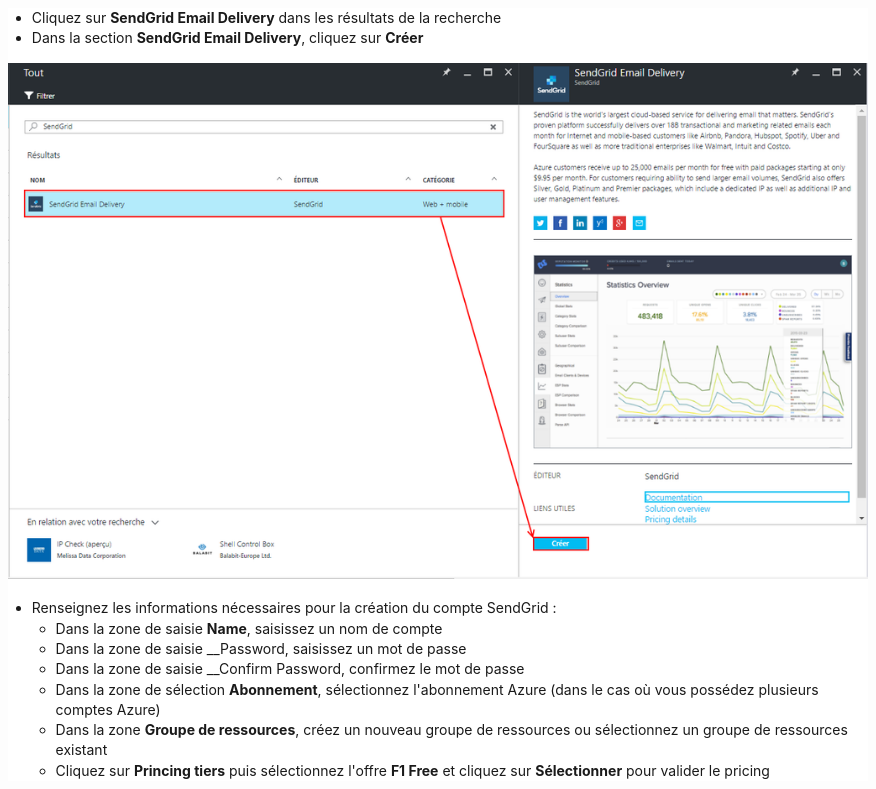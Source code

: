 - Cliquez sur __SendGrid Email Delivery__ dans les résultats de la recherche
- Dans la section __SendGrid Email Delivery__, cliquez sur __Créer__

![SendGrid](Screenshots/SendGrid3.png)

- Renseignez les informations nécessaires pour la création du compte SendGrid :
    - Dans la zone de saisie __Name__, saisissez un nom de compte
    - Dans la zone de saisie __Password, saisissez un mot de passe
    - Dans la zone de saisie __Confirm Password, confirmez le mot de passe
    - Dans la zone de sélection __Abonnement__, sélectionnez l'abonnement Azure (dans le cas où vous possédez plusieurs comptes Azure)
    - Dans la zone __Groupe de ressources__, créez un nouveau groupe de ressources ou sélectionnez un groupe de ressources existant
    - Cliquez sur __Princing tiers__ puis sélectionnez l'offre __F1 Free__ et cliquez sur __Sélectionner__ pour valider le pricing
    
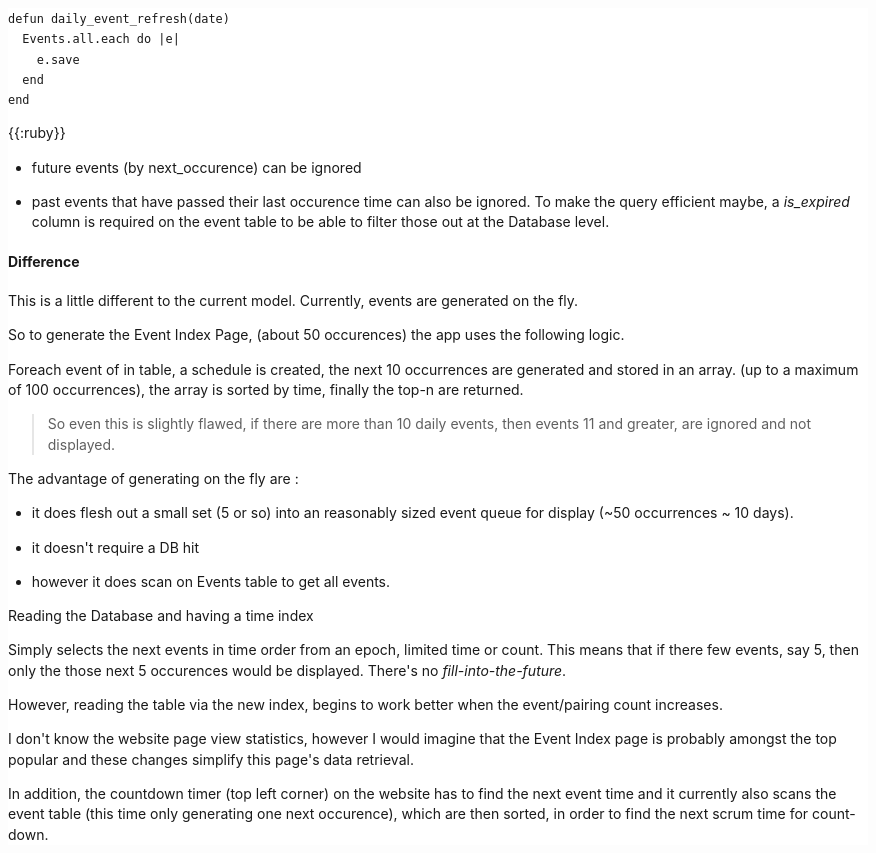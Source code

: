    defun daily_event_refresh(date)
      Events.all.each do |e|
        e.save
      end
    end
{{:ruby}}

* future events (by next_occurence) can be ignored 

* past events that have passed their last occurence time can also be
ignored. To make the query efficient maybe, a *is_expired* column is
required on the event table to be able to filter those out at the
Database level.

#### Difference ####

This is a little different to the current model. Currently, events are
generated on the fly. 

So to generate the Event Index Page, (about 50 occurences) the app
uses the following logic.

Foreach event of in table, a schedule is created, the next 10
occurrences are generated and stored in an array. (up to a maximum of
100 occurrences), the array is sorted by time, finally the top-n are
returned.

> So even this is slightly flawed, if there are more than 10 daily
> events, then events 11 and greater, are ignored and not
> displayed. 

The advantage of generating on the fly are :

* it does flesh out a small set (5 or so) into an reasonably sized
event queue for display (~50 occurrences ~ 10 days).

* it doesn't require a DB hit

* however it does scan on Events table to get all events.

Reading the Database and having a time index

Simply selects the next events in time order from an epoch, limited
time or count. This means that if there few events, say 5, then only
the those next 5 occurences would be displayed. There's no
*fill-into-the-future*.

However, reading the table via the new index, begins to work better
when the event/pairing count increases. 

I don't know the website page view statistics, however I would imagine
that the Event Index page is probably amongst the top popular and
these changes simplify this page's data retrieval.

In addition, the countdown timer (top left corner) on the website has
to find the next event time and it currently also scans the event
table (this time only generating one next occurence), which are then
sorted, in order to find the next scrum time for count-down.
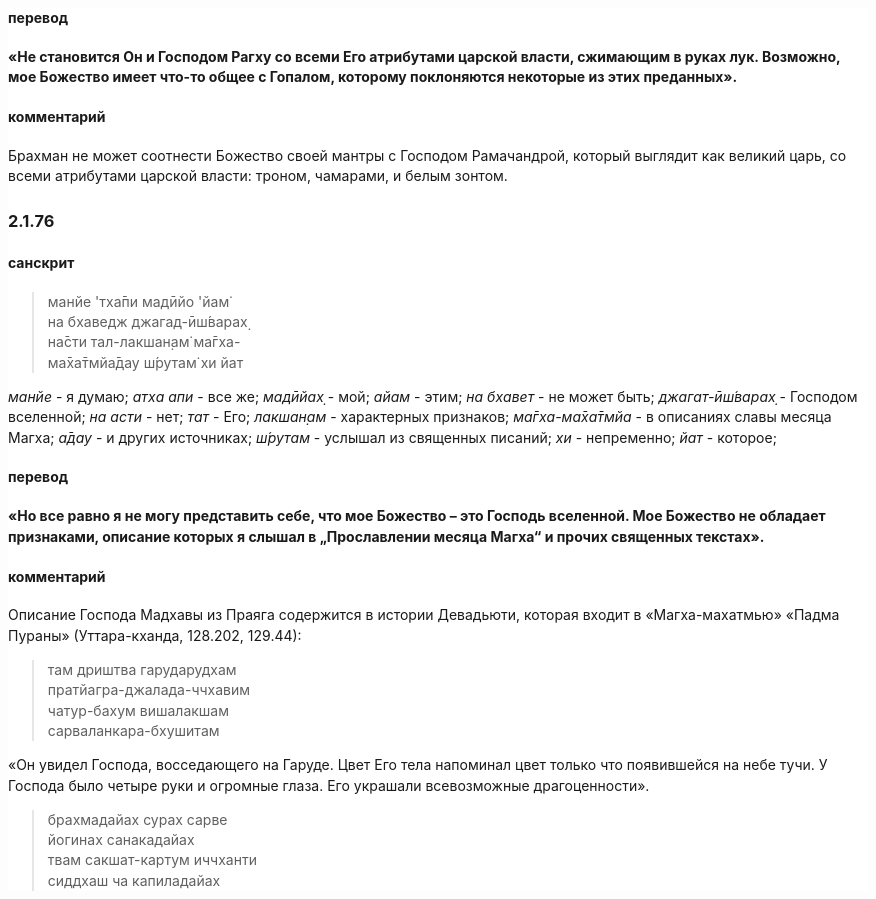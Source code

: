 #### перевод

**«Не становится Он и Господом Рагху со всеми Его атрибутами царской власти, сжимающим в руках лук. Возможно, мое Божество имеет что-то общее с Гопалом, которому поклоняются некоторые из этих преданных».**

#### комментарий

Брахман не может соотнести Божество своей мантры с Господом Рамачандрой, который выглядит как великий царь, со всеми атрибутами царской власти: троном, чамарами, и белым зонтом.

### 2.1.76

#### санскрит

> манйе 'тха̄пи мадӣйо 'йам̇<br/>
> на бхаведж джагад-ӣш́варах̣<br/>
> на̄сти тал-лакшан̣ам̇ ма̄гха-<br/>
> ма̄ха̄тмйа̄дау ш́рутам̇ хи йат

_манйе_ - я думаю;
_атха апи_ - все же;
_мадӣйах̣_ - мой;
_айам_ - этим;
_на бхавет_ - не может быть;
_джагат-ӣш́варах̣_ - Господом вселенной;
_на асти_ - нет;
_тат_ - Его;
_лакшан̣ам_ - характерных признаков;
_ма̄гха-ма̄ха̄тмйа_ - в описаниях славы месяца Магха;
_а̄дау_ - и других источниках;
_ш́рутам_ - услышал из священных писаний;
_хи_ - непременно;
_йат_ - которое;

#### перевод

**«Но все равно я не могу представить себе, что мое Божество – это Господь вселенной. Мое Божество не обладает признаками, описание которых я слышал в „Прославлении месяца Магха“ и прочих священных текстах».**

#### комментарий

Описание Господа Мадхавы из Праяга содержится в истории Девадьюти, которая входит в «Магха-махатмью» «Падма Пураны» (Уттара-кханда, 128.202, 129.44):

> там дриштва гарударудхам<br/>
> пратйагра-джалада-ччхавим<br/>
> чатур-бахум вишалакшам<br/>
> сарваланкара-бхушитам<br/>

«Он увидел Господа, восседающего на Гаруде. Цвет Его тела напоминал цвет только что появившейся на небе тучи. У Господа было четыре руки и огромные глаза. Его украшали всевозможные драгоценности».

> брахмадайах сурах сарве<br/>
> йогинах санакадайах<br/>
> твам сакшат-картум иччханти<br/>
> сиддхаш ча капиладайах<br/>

---*---

**The problem**
List every line from the entries above in which "sorted" appears.

**Response**
100 occurrences), the array is sorted by time, finally the top-n are
sorted, in order to find the next scrum time for count-down.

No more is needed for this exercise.